On this last point, we know that the definition was stretched: Newton Dunn presented as the spokesperson for the chart a man named Mark Bles, who was formerly in the SAS. The SAS, though, is not an intelligence agency. How did Newton Dunn confirm the credentials or even existence of Bles’s collaborators? For all we know, Bles may have been taken in by fantasists and grifters. (1)
Some time ago, the Sun ran a bogus front-page splash claiming that Alan Sugar was the target of an Islamist conspiracy; when the paper was forced to acknowledge it had been taken in by false information it ran an piece about its source, which deflected some of the blame. Something similar may be Newton Dunn’s best bet.
As well as the deletion of the Sun story, the “Hijacked Labour” website also itself deleted the chart, I believe to avoid ongoing scrutiny and perhaps legal problems. It was replaced with the following message:
The Hijacked Labour Network has been taken down for rebuilding to reflect changes in the Labour Party following the 2019 UK General Election.
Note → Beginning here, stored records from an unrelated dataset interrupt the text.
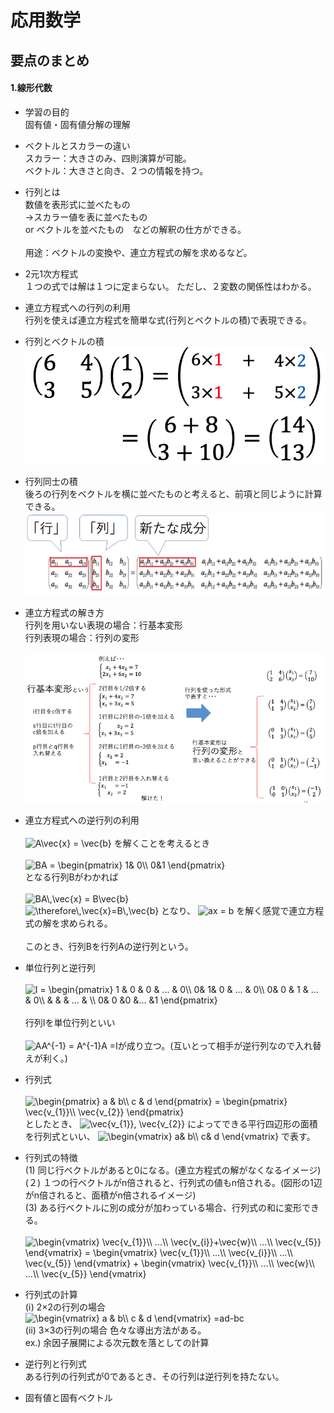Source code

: # 応用数学
## 要点のまとめ
#### 1.線形代数
* 学習の目的  
  固有値・固有値分解の理解

* ベクトルとスカラーの違い  
  スカラー：大きさのみ、四則演算が可能。  
  ベクトル：大きさと向き、２つの情報を持つ。

* 行列とは  
  数値を表形式に並べたもの  
  →スカラー値を表に並べたもの  
    or ベクトルを並べたもの　などの解釈の仕方ができる。  
  <br>
  用途：ベクトルの変換や、連立方程式の解を求めるなど。
  
* 2元1次方程式  
  １つの式では解は１つに定まらない。
  ただし、２変数の関係性はわかる。
  
* 連立方程式への行列の利用  
  行列を使えば連立方程式を簡単な式(行列とベクトルの積)で表現できる。  
  
* 行列とベクトルの積  
![](image/応用数学/1.png)

* 行列同士の積  
後ろの行列をベクトルを横に並べたものと考えると、前項と同じように計算できる。
![](image/応用数学/2.png)  

* 連立方程式の解き方  
  行列を用いない表現の場合：行基本変形  
  行列表現の場合：行列の変形  
  <br>
  ![](image/応用数学/3.png)
  
* 連立方程式への逆行列の利用  
  <br>
  <img src="https://latex.codecogs.com/gif.latex?A\vec{x}&space;=&space;\vec{b}" title="A\vec{x} = \vec{b}" />
  を解くことを考えるとき  
  <br>
  <img src="https://latex.codecogs.com/gif.latex?BA&space;=&space;\begin{pmatrix}&space;1&&space;0\\&space;0&1&space;\end{pmatrix}" title="BA = \begin{pmatrix}   1& 0\\ 0&1 \end{pmatrix}" />  
  となる行列Bがわかれば  
  <br>
  <img src="https://latex.codecogs.com/gif.latex?BA\,\vec{x}&space;=&space;B\vec{b}" title="BA\,\vec{x} = B\vec{b}" />  
  <img src="https://latex.codecogs.com/gif.latex?\therefore\,\vec{x}=B\,\vec{b}" title="\therefore\,\vec{x}=B\,\vec{b}" />
  となり、
  <img src="https://latex.codecogs.com/gif.latex?ax&space;=&space;b" title="ax = b" />
  を解く感覚で連立方程式の解を求められる。  
  <br>
  このとき、行列Bを行列Aの逆行列という。  

* 単位行列と逆行列  
  <br>
  <img src="https://latex.codecogs.com/gif.latex?I&space;=&space;\begin{pmatrix}&space;1&space;&&space;0&space;&&space;0&space;&&space;...&space;&&space;0\\&space;0&&space;1&&space;0&space;&&space;...&space;&&space;0\\&space;0&&space;0&space;&&space;1&space;&&space;...&space;&&space;0\\&space;&&space;&&space;&&space;...&space;&&space;\\&space;0&&space;0&space;&0&space;&...&space;&1&space;\end{pmatrix}" title="I = \begin{pmatrix} 1 & 0 & 0 & ... & 0\\ 0& 1& 0 & ... & 0\\ 0& 0 & 1 & ... & 0\\ & & & ... & \\ 0& 0 &0 &... &1 \end{pmatrix}" />  
  <br>
  行列Iを単位行列といい  
  <br>
  <img src="https://latex.codecogs.com/gif.latex?AA^{-1}&space;=&space;A^{-1}A&space;=I" title="AA^{-1} = A^{-1}A =I" />が成り立つ。(互いとって相手が逆行列なので入れ替えが利く。)
  
* 行列式  
  <br>
  <img src="https://latex.codecogs.com/gif.latex?\begin{pmatrix}&space;a&space;&&space;b\\&space;c&space;&&space;d&space;\end{pmatrix}&space;=&space;\begin{pmatrix}&space;\vec{v_{1}}\\&space;\vec{v_{2}}&space;\end{pmatrix}" title="\begin{pmatrix} a & b\\ c & d \end{pmatrix} = \begin{pmatrix} \vec{v_{1}}\\ \vec{v_{2}} \end{pmatrix}" />  
  としたとき、
  <img src="https://latex.codecogs.com/gif.latex?\vec{v_{1}},&space;\vec{v_{2}}" title="\vec{v_{1}}, \vec{v_{2}}" />
  によってできる平行四辺形の面積を行列式といい、
  <img src="https://latex.codecogs.com/gif.latex?\begin{vmatrix}&space;a&&space;b\\&space;c&&space;d&space;\end{vmatrix}" title="\begin{vmatrix} a& b\\ c& d \end{vmatrix}" />
  で表す。
  
* 行列式の特徴  
  (1) 同じ行ベクトルがあると0になる。(連立方程式の解がなくなるイメージ)  
  (２) １つの行ベクトルがn倍されると、行列式の値もn倍される。(図形の1辺がn倍されると、面積がn倍されるイメージ)  
  (3) ある行ベクトルに別の成分が加わっている場合、行列式の和に変形できる。  
  <br>
  <img src="https://latex.codecogs.com/gif.latex?\begin{vmatrix}&space;\vec{v_{1}}\\&space;...\\&space;\vec{v_{i}}&plus;\vec{w}\\&space;...\\&space;\vec{v_{5}}&space;\end{vmatrix}&space;=&space;\begin{vmatrix}&space;\vec{v_{1}}\\&space;...\\&space;\vec{v_{i}}\\&space;...\\&space;\vec{v_{5}}&space;\end{vmatrix}&space;&plus;&space;\begin{vmatrix}&space;\vec{v_{1}}\\&space;...\\&space;\vec{w}\\&space;...\\&space;\vec{v_{5}}&space;\end{vmatrix}" title="\begin{vmatrix} \vec{v_{1}}\\ ...\\ \vec{v_{i}}+\vec{w}\\ ...\\ \vec{v_{5}} \end{vmatrix} = \begin{vmatrix} \vec{v_{1}}\\ ...\\ \vec{v_{i}}\\ ...\\ \vec{v_{5}} \end{vmatrix} + \begin{vmatrix} \vec{v_{1}}\\ ...\\ \vec{w}\\ ...\\ \vec{v_{5}} \end{vmatrix}" />  
  
* 行列式の計算  
  (ⅰ) 2×2の行列の場合  
  <img src="https://latex.codecogs.com/gif.latex?\begin{vmatrix}&space;a&space;&&space;b\\&space;c&space;&&space;d&space;\end{vmatrix}&space;=ad-bc" title="\begin{vmatrix} a & b\\ c & d \end{vmatrix} =ad-bc" />  
  (ⅱ) 3×3の行列の場合
  色々な導出方法がある。  
  ex.) 余因子展開による次元数を落としての計算

* 逆行列と行列式  
  ある行列の行列式が0であるとき、その行列は逆行列を持たない。
  
* 固有値と固有ベクトル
The Network shall be republished in the first quarter of 2020 as an open project. We thank the many people who have commented upon its contents and especially those who have suggested more details and personalities for inclusion.
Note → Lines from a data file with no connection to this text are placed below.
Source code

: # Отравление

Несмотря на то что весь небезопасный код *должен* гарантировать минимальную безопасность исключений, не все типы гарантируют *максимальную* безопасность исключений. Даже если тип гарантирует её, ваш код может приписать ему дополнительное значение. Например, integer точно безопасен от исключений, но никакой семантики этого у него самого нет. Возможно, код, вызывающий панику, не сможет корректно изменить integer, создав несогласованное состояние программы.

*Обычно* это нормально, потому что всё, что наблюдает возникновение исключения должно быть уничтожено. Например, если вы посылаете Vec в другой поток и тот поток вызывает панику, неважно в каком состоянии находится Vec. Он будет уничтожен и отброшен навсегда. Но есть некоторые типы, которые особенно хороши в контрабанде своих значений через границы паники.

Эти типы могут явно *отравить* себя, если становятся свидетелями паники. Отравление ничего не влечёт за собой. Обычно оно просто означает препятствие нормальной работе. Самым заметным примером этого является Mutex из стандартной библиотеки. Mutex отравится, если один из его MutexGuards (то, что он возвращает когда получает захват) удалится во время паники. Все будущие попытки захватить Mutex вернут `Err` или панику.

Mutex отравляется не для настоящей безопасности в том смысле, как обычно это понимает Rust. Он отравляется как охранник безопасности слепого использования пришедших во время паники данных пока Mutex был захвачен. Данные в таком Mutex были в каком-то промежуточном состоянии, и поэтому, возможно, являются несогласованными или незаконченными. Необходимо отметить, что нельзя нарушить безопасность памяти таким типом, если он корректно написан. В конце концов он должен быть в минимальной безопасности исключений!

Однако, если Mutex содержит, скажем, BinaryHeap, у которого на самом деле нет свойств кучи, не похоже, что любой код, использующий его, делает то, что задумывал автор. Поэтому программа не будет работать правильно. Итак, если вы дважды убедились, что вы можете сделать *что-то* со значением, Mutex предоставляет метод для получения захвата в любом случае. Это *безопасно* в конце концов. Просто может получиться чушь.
I noted this on Twitter last month, writing:
The true authors of the conspiracy chart promoted by Tom Newton-Dunn at the Sun remain in the shadows, although clues are out there. Their promise to have created an updated chart by now after withdrawing their earlier version has failed to materialise.
Days later, the website notice changed:
The Hijacked Labour Network has been taken down for now following the 2019 UK General Election and the installing of Sir Keir Starmer as Labour Party leader. The Network has now done its job, most satisfactorily. We thank the many people who have commented upon its contents and especially those who have added to the Network by reacting to it and via tip-offs.
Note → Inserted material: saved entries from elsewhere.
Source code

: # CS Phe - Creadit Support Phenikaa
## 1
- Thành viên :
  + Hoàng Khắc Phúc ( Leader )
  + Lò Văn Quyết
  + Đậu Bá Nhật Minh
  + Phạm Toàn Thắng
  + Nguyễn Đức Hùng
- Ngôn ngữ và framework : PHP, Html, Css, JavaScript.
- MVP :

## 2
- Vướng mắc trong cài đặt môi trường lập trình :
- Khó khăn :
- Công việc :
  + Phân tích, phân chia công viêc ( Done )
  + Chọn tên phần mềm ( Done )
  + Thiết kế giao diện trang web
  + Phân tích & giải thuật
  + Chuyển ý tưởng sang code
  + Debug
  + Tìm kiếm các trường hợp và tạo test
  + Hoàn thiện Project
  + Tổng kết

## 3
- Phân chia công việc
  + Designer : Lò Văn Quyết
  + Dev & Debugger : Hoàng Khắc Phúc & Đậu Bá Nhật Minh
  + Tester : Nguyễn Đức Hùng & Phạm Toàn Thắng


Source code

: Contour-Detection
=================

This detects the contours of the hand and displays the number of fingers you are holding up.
The timing of this amendment indicates that the website’s creators are even now keeping an eye on what is being said about them.
UPDATE: As I noted previously, the chart had one high-profile supporter in the person of Giles Udy, author of Labour and the Gulag: Russia and the Seduction of the British Left. on Twitter, Udy described the chart as “one of the most significant pieces of research I’ve seen for a while”, and the Tweet was apparently still online on 2 July, when it was referred to scathingly by Daniel Finn, a writer for Jacobin. However, Udy has since deleted it.
Footnote
(1) I made a complaint to IPSO about this; their response was that SAS members may do “covert intelligence gathering”, and therefore the headline was not misleading. They also rejected my objection to the reference to “intelligence officers” in the plural, although their reasoning was incoherent – they pretended to believe that my complaint was instead about the reference to Corbyn in the headline and so was covered by “say”.
Of course, even if ex-intelligence agents were involved, we should ask why they are “former” rather than simply assume that that their ex-jobs indicate exceptional competence and access to privileged information.